--- Extracted entries Enclosed Below ---
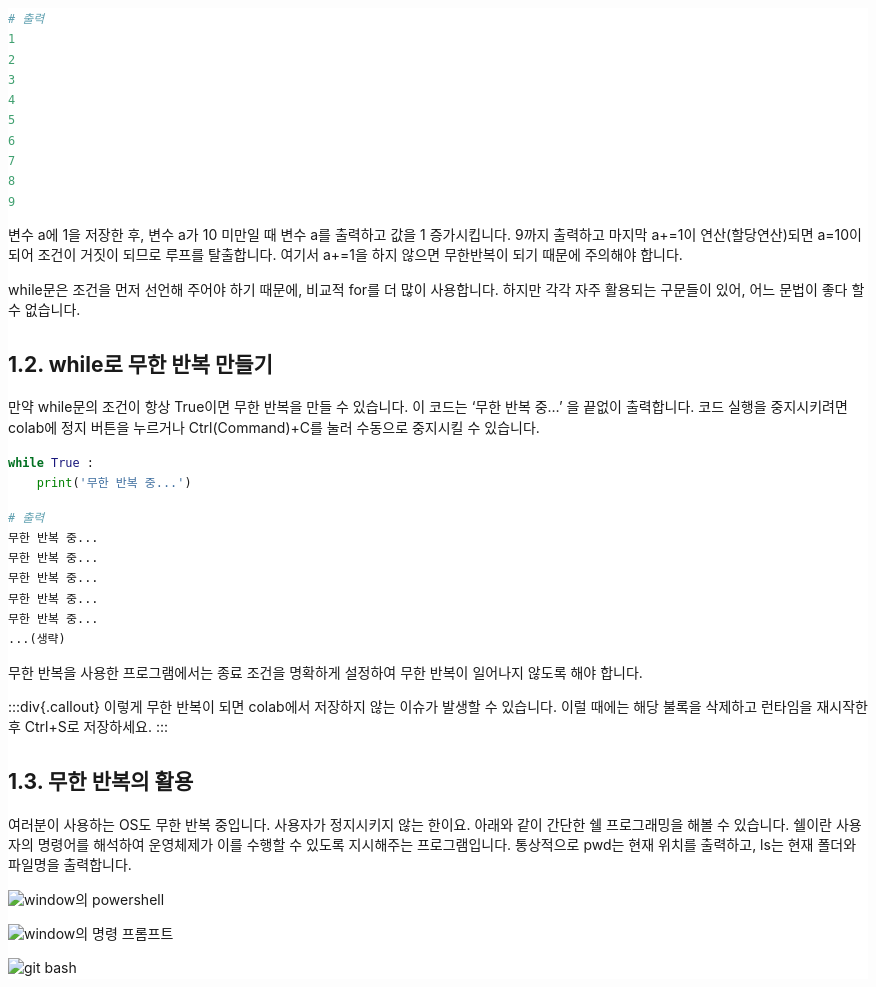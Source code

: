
 ```python
# 출력
1
2
3
4
5
6
7
8
9
```

변수 a에 1을 저장한 후, 변수 a가 10 미만일 때 변수 a를 출력하고 값을 1 증가시킵니다. 9까지 출력하고 마지막 a+=1이 연산(할당연산)되면 a=10이 되어 조건이 거짓이 되므로 루프를 탈출합니다. 여기서 a+=1을 하지 않으면 무한반복이 되기 때문에 주의해야 합니다.

while문은 조건을 먼저 선언해 주어야 하기 때문에, 비교적 for를 더 많이 사용합니다. 하지만 각각 자주 활용되는 구문들이 있어, 어느 문법이 좋다 할 수 없습니다.

## 1.2. while로 무한 반복 만들기

만약 while문의 조건이 항상 True이면 무한 반복을 만들 수 있습니다. 이 코드는 ‘무한 반복 중…’ 을 끝없이 출력합니다. 코드 실행을 중지시키려면 colab에 정지 버튼을 누르거나 Ctrl(Command)+C를 눌러 수동으로 중지시킬 수 있습니다.

```python
while True :
    print('무한 반복 중...')
```

```python
# 출력
무한 반복 중...
무한 반복 중...
무한 반복 중...
무한 반복 중...
무한 반복 중...
...(생략)
```

무한 반복을 사용한 프로그램에서는 종료 조건을 명확하게 설정하여 무한 반복이 일어나지 않도록 해야 합니다.

:::div{.callout}
이렇게 무한 반복이 되면 colab에서 저장하지 않는 이슈가 발생할 수 있습니다. 이럴 때에는 해당 불록을 삭제하고 런타임을 재시작한 후 Ctrl+S로 저장하세요.
:::

## 1.3. 무한 반복의 활용

여러분이 사용하는 OS도 무한 반복 중입니다. 사용자가 정지시키지 않는 한이요. 아래와 같이 간단한 쉘 프로그래밍을 해볼 수 있습니다. 쉘이란 사용자의 명령어를 해석하여 운영체제가 이를 수행할 수 있도록 지시해주는 프로그램입니다. 통상적으로 pwd는 현재 위치를 출력하고, ls는 현재 폴더와 파일명을 출력합니다.

![](/images/python/chapter08/2-1.png 'window의 powershell')

![](/images/python/chapter08/2-2.png 'window의 명령 프롬프트')

![](/images/python/chapter08/2-3.png 'git bash')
--- End of Enclosed Extracted entries ---
**Work to complete**:
Show all lines above holding "출력합니다".

**Task solution**:
만약 while문의 조건이 항상 True이면 무한 반복을 만들 수 있습니다. 이 코드는 ‘무한 반복 중…’ 을 끝없이 출력합니다. 코드 실행을 중지시키려면 colab에 정지 버튼을 누르거나 Ctrl(Command)+C를 눌러 수동으로 중지시킬 수 있습니다.
여러분이 사용하는 OS도 무한 반복 중입니다. 사용자가 정지시키지 않는 한이요. 아래와 같이 간단한 쉘 프로그래밍을 해볼 수 있습니다. 쉘이란 사용자의 명령어를 해석하여 운영체제가 이를 수행할 수 있도록 지시해주는 프로그램입니다. 통상적으로 pwd는 현재 위치를 출력하고, ls는 현재 폴더와 파일명을 출력합니다.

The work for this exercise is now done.